A scheme based on rank order search is proposed for searching multiple keyword. A O(n_t × 3) order index is created. The proposed scheme [11] is described as follows: An entity data owner has a file collection containing m number of represented as F = {f1, f2, f3, ….., fm) that are required to be outsourced to the cloud server. The tokenization process is applied to chunk the document into terms or tokens before outsourcing. AES is used for symmetrically encrypting F. After removal of defined stop words from the file tokens are collected into an index table in sorted sequence. The sorting is done so that similar identifiers from different files with different relevance scores must be collected together in the index. This helps in reducing search time. The index table contains n_t rows and 3 columns containing the tokens, file identifiers, relevance score of each file with respect to the token. The tokens are represented as a set of n values T = (t1, t2, t3, …, tn). The proposed scheme creates an inverted index having file id, index term and relevance scores.
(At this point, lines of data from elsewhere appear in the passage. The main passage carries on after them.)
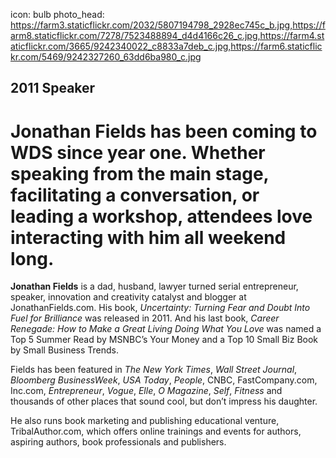 icon: bulb
photo_head: https://farm3.staticflickr.com/2032/5807194798_2928ec745c_b.jpg,https://farm8.staticflickr.com/7278/7523488894_d4d4166c26_c.jpg,https://farm4.staticflickr.com/3665/9242340022_c8833a7deb_c.jpg,https://farm6.staticflickr.com/5469/9242327260_63dd6ba980_c.jpg

## 2011 Speaker

# Jonathan Fields has been coming to WDS since year one. Whether speaking from the main stage, facilitating a conversation, or leading a workshop, attendees love interacting with him all weekend long.

<div class="line-canvas"></div>

**Jonathan Fields** is a dad, husband, lawyer turned serial entrepreneur, speaker, innovation and creativity catalyst and blogger at JonathanFields.com. His book, *Uncertainty: Turning Fear and Doubt Into Fuel for Brilliance* was released in 2011. And his last book, *Career Renegade: How to Make a Great Living Doing What You Love* was named a Top 5 Summer Read by MSNBC’s Your Money and a Top 10 Small Biz Book by Small Business Trends.

Fields has been featured in *The New York Times*, *Wall Street Journal*, *Bloomberg BusinessWeek*, *USA Today*, *People*, CNBC, FastCompany.com, Inc.com, *Entrepreneur*, *Vogue*, *Elle*, *O Magazine*, *Self*, *Fitness* and thousands of other places that sound cool, but don’t impress his daughter.

He also runs book marketing and publishing educational venture, TribalAuthor.com, which offers online trainings and events for authors, aspiring authors, book professionals and publishers.
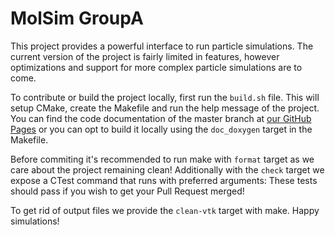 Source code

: # MolSim GroupA

This project provides a powerful interface to run particle simulations. The current version of the project is fairly limited in features, however optimizations and support for more complex particle simulations are to come.

To contribute or build the project locally, first run the `build.sh` file. This will setup CMake, create the Makefile and run the help message of the project. You can find the code documentation of the master branch at [our GitHub Pages](https://anatoly03.github.io/MolSim-WS25-GroupA/index.html) or you can opt to build it locally using the `doc_doxygen` target in the Makefile.

Before commiting it's recommended to run make with `format` target as we care about the project remaining clean! Additionally with the `check` target we expose a CTest command that runs with preferred arguments: These tests should pass if you wish to get your Pull Request merged!

To get rid of output files we provide the `clean-vtk` target with make. Happy simulations!
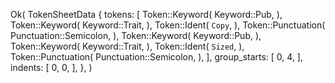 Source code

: Ok(
    TokenSheetData {
        tokens: [
            Token::Keyword(
                Keyword::Pub,
            ),
            Token::Keyword(
                Keyword::Trait,
            ),
            Token::Ident(
                `Copy`,
            ),
            Token::Punctuation(
                Punctuation::Semicolon,
            ),
            Token::Keyword(
                Keyword::Pub,
            ),
            Token::Keyword(
                Keyword::Trait,
            ),
            Token::Ident(
                `Sized`,
            ),
            Token::Punctuation(
                Punctuation::Semicolon,
            ),
        ],
        group_starts: [
            0,
            4,
        ],
        indents: [
            0,
            0,
        ],
    },
) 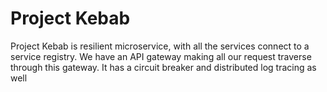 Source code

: # Project Kebab
Project Kebab is resilient microservice, with all the services connect to a service registry. We have an API gateway making all our request traverse through this gateway. It has a circuit breaker and distributed log tracing as well
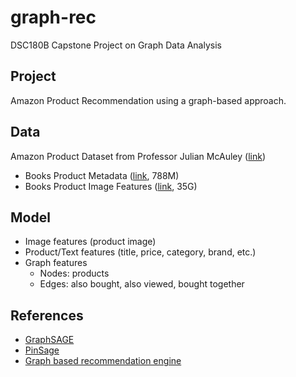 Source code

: # graph-rec
DSC180B Capstone Project on Graph Data Analysis

## Project
Amazon Product Recommendation using a graph-based approach.

## Data
Amazon Product Dataset from Professor Julian McAuley ([link](http://jmcauley.ucsd.edu/data/amazon/links.html))
* Books Product Metadata ([link](http://snap.stanford.edu/data/amazon/productGraph/categoryFiles/meta_Books.json.gz), 788M)
* Books Product Image Features ([link](http://snap.stanford.edu/data/amazon/productGraph/image_features/categoryFiles/image_features_Books.b), 35G)

## Model
* Image features (product image)
* Product/Text features (title, price, category, brand, etc.)
* Graph features
  * Nodes: products
  * Edges: also bought, also viewed, bought together

## References
* [GraphSAGE](http://snap.stanford.edu/graphsage/)
* [PinSage](https://medium.com/pinterest-engineering/pinsage-a-new-graph-convolutional-neural-network-for-web-scale-recommender-systems-88795a107f48)
* [Graph based recommendation engine](https://towardsdatascience.com/graph-based-recommendation-engine-for-amazon-products-1a373e639263)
In contrast to vector space matrix it creates index as shown in figure below.

Whenever a data owner uploads a new file or deletes an existing file on the cloud server the server updates the relevance scores. If there is any change or modification in an already existing file a new copy of file is created with a new file identifier and older one is automatically removed from the database (Table 2).

Table 2. Index Structure for proposed scheme

Full size table

7 Experimental Evaluation

We created an experimental evaluation for generating the index using vector space model and our proposed scheme for overall performance evaluation on a real data set: National Science Foundation Research Awards Abstracts 1990–2003 [12]. Our experiment environment includes data owner, data users and a cloud server. We used c#. Net platform on a windows 7 machine with core i5 processor. The doubly encrypted index, I’ and the encrypted collection of files F’ is stored on the commercial public cloud on a virtual instance hired from Microsoft Azure. The client application was installed on a machine(with windows 7 operating system and core i5 processor) and overall scenario was simulated on c#. Net platform.

We evaluated the performance based on following parameters:

a)
Time to Generate Index

Time taken to create the inverted index and to calculate respective relevance scores is taken into consideration here.

In a vector space model, a term document incidence matrix is created where each term represents a new dimension to the document vector. Hence, the complexity of creating such a vector is of the order O (D × T). Where D represents the number of document to be outsourced and T represents the number of tokens to be uploaded in the index. For 5 documents having 500 tokens vector space model requires 2500 elements to be uploaded. Whereas, for the inverted index created for the proposed scheme the complexity is of the order O (nt × 3), where nt represents the number of rows in the index for T number of tokens and there are 3 columns in the generated index. For 5 documents having 500 tokens, the number of terms (representing number of rows) in index is 643, the proposed scheme needs to upload 1929 elements (Fig. 3).

For 5 documents having 500 tokens vector space model requires 2500 elements to be uploaded it takes 142 ms to generate the index. Whereas, for the inverted index created for the proposed scheme the complexity is of the order O (nt × 3). For same number of documents having same number of tokens, the proposed scheme needs to upload 1929 elements can be uploaded in 129 ms. Whereas, with D = 1,000 having approximately 20000 tokens D × T i.e. 1,000 × 20000 = 20,00,000 (approx) elements and these elements takes 1852 s for index generation. For the same set of 1000 files, with 20000 distinct tokens, having approximately 300000 terms, C = 3, nt × C = 300000 × 3 = 9,00,000 elements takes 568 s to compute an index generation in proposed scheme. Hence vector space model, index generation time is more in comparison with proposed scheme.

b)
Score Calculation on retrieval (Search Efficiency)

In the ScoreCalculate stage, for vector space model, dot product of the query vector from the query with each row in the encrypted index I’ is calculated by the cloud server (Fig. 4).

To calculate the inner product, for an n-dimensional query vector, each row needs n multiplications and n − 1 additions. Hence, the complexity to calculate relevance scores is O(nm) for m files in the document collection and n keywords in the collection.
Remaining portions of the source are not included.